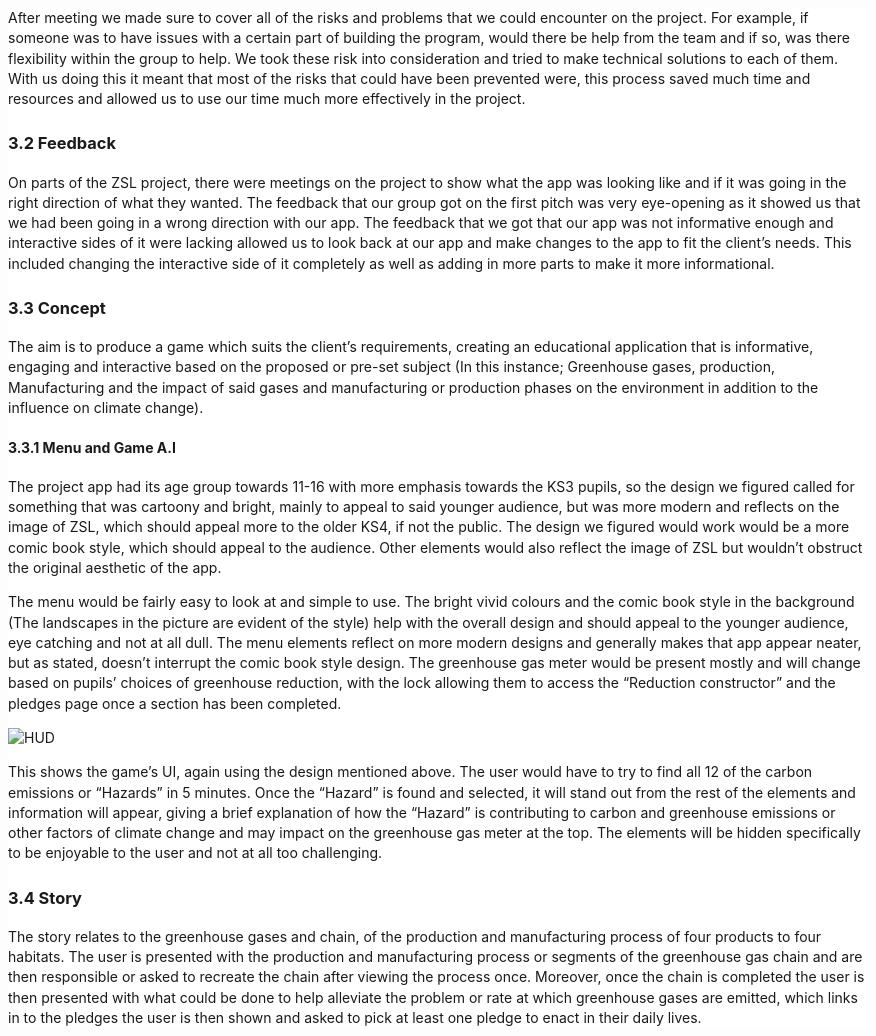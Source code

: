 After meeting we made sure to cover all of the risks and problems that we could encounter on the project. For example, if someone was to have issues with a certain part of building the program, would there be help from the team and if so, was there flexibility within the group to help. We took these risk into consideration and tried to make technical solutions to each of them. With us doing this it meant that most of the risks that could have been prevented were, this process saved much time and resources and allowed us to use our time much more effectively in the project.

### 3.2 Feedback

On parts of the ZSL project, there were meetings on the project to show what the app was looking like and if it was going in the right direction of what they wanted. The feedback that our group got on the first pitch was very eye-opening as it showed us that we had been going in a wrong direction with our app. The feedback that we got that our app was not informative enough and interactive sides of it were lacking allowed us to look back at our app and make changes to the app to fit the client’s needs. This included changing the interactive side of it completely as well as adding in more parts to make it more informational.

### 3.3 Concept

The aim is to produce a game which suits the client’s requirements, creating an educational application that is informative, engaging and interactive based on the proposed or pre-set subject (In this instance; Greenhouse gases, production, Manufacturing and the impact of said gases and manufacturing or production phases on the environment in addition to the influence on climate change). 

#### 3.3.1 Menu and Game A.I

The project app had its age group towards 11-16 with more emphasis towards the KS3 pupils, so the design we figured called for something that was cartoony and bright, mainly to appeal to said younger audience, but was more modern and reflects on the image of ZSL, which should appeal more to the older KS4, if not the public. The design we figured would work would be a more comic book style, which should appeal to the audience. Other elements would also reflect the image of ZSL but wouldn’t obstruct the original aesthetic of the app.

The menu would be fairly easy to look at and simple to use. The bright vivid colours and the comic book style in the background (The landscapes in the picture are evident of the style) help with the overall design and should appeal to the younger audience, eye catching and not at all dull. The menu elements reflect on more modern designs and generally makes that app appear neater, but as stated, doesn’t interrupt the comic book style design. The greenhouse gas meter would be present mostly and will change based on pupils’ choices of greenhouse reduction, with the lock allowing them to access the “Reduction constructor” and the pledges page once a section has been completed.

![HUD](https://github.com/LBruni98/ZSL-The-Climate-Menace/blob/master/Game%20HUD%20Mockup.png)

This shows the game’s UI, again using the design mentioned above. The user would have to try to find all 12 of the carbon emissions or “Hazards” in 5 minutes. Once the “Hazard” is found and selected, it will stand out from the rest of the elements and information will appear, giving a brief explanation of how the “Hazard” is contributing to carbon and greenhouse emissions or other factors of climate change and may impact on the greenhouse gas meter at the top. The elements will be hidden specifically to be enjoyable to the user and not at all too challenging.

### 3.4 Story 

The story relates to the greenhouse gases and chain, of the production and manufacturing process of four products to four habitats. The user is presented with the production and manufacturing process or segments of the greenhouse gas chain and are then responsible or asked to recreate the chain after viewing the process once. Moreover, once the chain is completed the user is then presented with what could be done to help alleviate the problem or rate at which greenhouse gases are emitted, which links in to the pledges the user is then shown and asked to pick at least one pledge to enact in their daily lives.
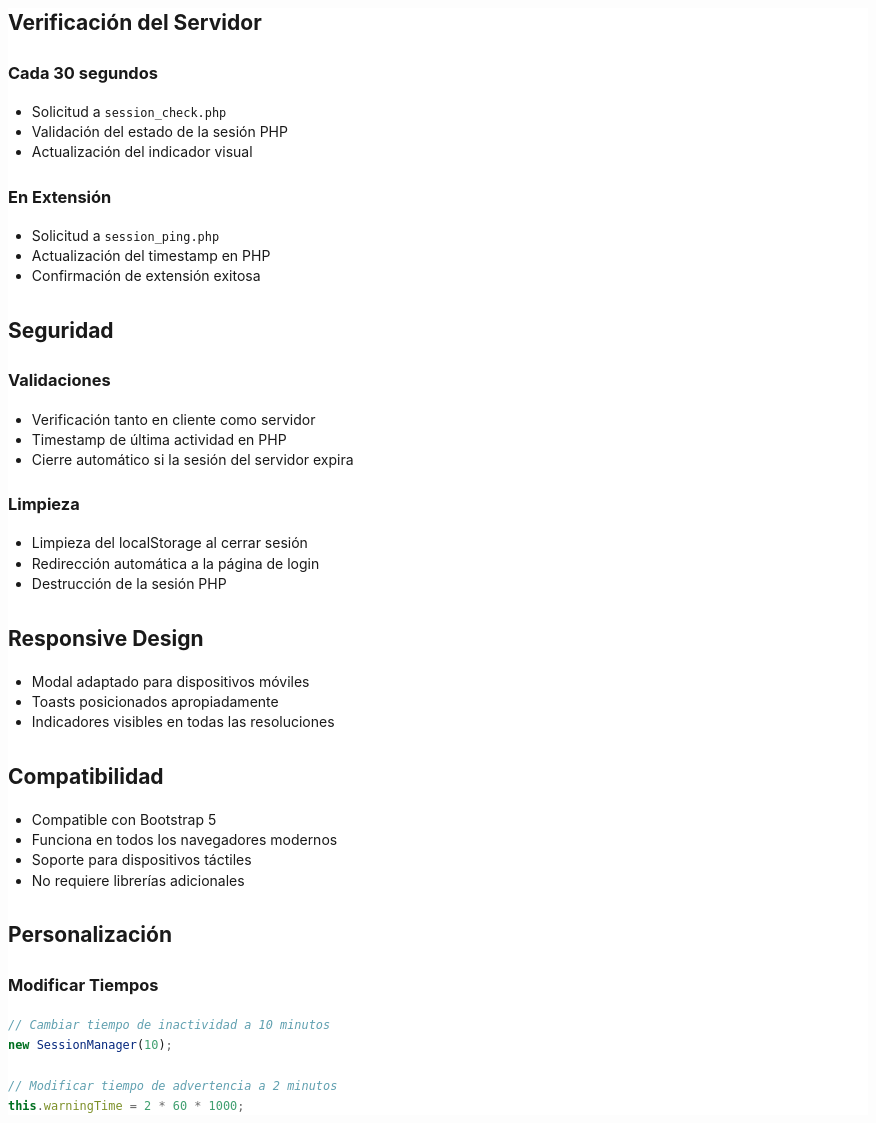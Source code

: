 ## Verificación del Servidor

### Cada 30 segundos
- Solicitud a `session_check.php`
- Validación del estado de la sesión PHP
- Actualización del indicador visual

### En Extensión
- Solicitud a `session_ping.php`
- Actualización del timestamp en PHP
- Confirmación de extensión exitosa

## Seguridad

### Validaciones
- Verificación tanto en cliente como servidor
- Timestamp de última actividad en PHP
- Cierre automático si la sesión del servidor expira

### Limpieza
- Limpieza del localStorage al cerrar sesión
- Redirección automática a la página de login
- Destrucción de la sesión PHP

## Responsive Design

- Modal adaptado para dispositivos móviles
- Toasts posicionados apropiadamente
- Indicadores visibles en todas las resoluciones

## Compatibilidad

- Compatible con Bootstrap 5
- Funciona en todos los navegadores modernos
- Soporte para dispositivos táctiles
- No requiere librerías adicionales

## Personalización

### Modificar Tiempos
```javascript
// Cambiar tiempo de inactividad a 10 minutos
new SessionManager(10);

// Modificar tiempo de advertencia a 2 minutos
this.warningTime = 2 * 60 * 1000;
```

* REQUIRED WORK *
Each record above must be returned exactly as written, with its pictures omitted.

* ANSWER *
Source code

: After meeting we made sure to cover all of the risks and problems that we could encounter on the project. For example, if someone was to have issues with a certain part of building the program, would there be help from the team and if so, was there flexibility within the group to help. We took these risk into consideration and tried to make technical solutions to each of them. With us doing this it meant that most of the risks that could have been prevented were, this process saved much time and resources and allowed us to use our time much more effectively in the project.

### 3.2 Feedback

On parts of the ZSL project, there were meetings on the project to show what the app was looking like and if it was going in the right direction of what they wanted. The feedback that our group got on the first pitch was very eye-opening as it showed us that we had been going in a wrong direction with our app. The feedback that we got that our app was not informative enough and interactive sides of it were lacking allowed us to look back at our app and make changes to the app to fit the client’s needs. This included changing the interactive side of it completely as well as adding in more parts to make it more informational.

### 3.3 Concept

The aim is to produce a game which suits the client’s requirements, creating an educational application that is informative, engaging and interactive based on the proposed or pre-set subject (In this instance; Greenhouse gases, production, Manufacturing and the impact of said gases and manufacturing or production phases on the environment in addition to the influence on climate change). 

#### 3.3.1 Menu and Game A.I

The project app had its age group towards 11-16 with more emphasis towards the KS3 pupils, so the design we figured called for something that was cartoony and bright, mainly to appeal to said younger audience, but was more modern and reflects on the image of ZSL, which should appeal more to the older KS4, if not the public. The design we figured would work would be a more comic book style, which should appeal to the audience. Other elements would also reflect the image of ZSL but wouldn’t obstruct the original aesthetic of the app.

The menu would be fairly easy to look at and simple to use. The bright vivid colours and the comic book style in the background (The landscapes in the picture are evident of the style) help with the overall design and should appeal to the younger audience, eye catching and not at all dull. The menu elements reflect on more modern designs and generally makes that app appear neater, but as stated, doesn’t interrupt the comic book style design. The greenhouse gas meter would be present mostly and will change based on pupils’ choices of greenhouse reduction, with the lock allowing them to access the “Reduction constructor” and the pledges page once a section has been completed.

![HUD](https://github.com/LBruni98/ZSL-The-Climate-Menace/blob/master/Game%20HUD%20Mockup.png)

This shows the game’s UI, again using the design mentioned above. The user would have to try to find all 12 of the carbon emissions or “Hazards” in 5 minutes. Once the “Hazard” is found and selected, it will stand out from the rest of the elements and information will appear, giving a brief explanation of how the “Hazard” is contributing to carbon and greenhouse emissions or other factors of climate change and may impact on the greenhouse gas meter at the top. The elements will be hidden specifically to be enjoyable to the user and not at all too challenging.

### 3.4 Story 

The story relates to the greenhouse gases and chain, of the production and manufacturing process of four products to four habitats. The user is presented with the production and manufacturing process or segments of the greenhouse gas chain and are then responsible or asked to recreate the chain after viewing the process once. Moreover, once the chain is completed the user is then presented with what could be done to help alleviate the problem or rate at which greenhouse gases are emitted, which links in to the pledges the user is then shown and asked to pick at least one pledge to enact in their daily lives.
Source code

: ## Verificación del Servidor

### Cada 30 segundos
- Solicitud a `session_check.php`
- Validación del estado de la sesión PHP
- Actualización del indicador visual

### En Extensión
- Solicitud a `session_ping.php`
- Actualización del timestamp en PHP
- Confirmación de extensión exitosa

## Seguridad

### Validaciones
- Verificación tanto en cliente como servidor
- Timestamp de última actividad en PHP
- Cierre automático si la sesión del servidor expira

### Limpieza
- Limpieza del localStorage al cerrar sesión
- Redirección automática a la página de login
- Destrucción de la sesión PHP

## Responsive Design

- Modal adaptado para dispositivos móviles
- Toasts posicionados apropiadamente
- Indicadores visibles en todas las resoluciones

## Compatibilidad

- Compatible con Bootstrap 5
- Funciona en todos los navegadores modernos
- Soporte para dispositivos táctiles
- No requiere librerías adicionales

## Personalización

### Modificar Tiempos
```javascript
// Cambiar tiempo de inactividad a 10 minutos
new SessionManager(10);

// Modificar tiempo de advertencia a 2 minutos
this.warningTime = 2 * 60 * 1000;
```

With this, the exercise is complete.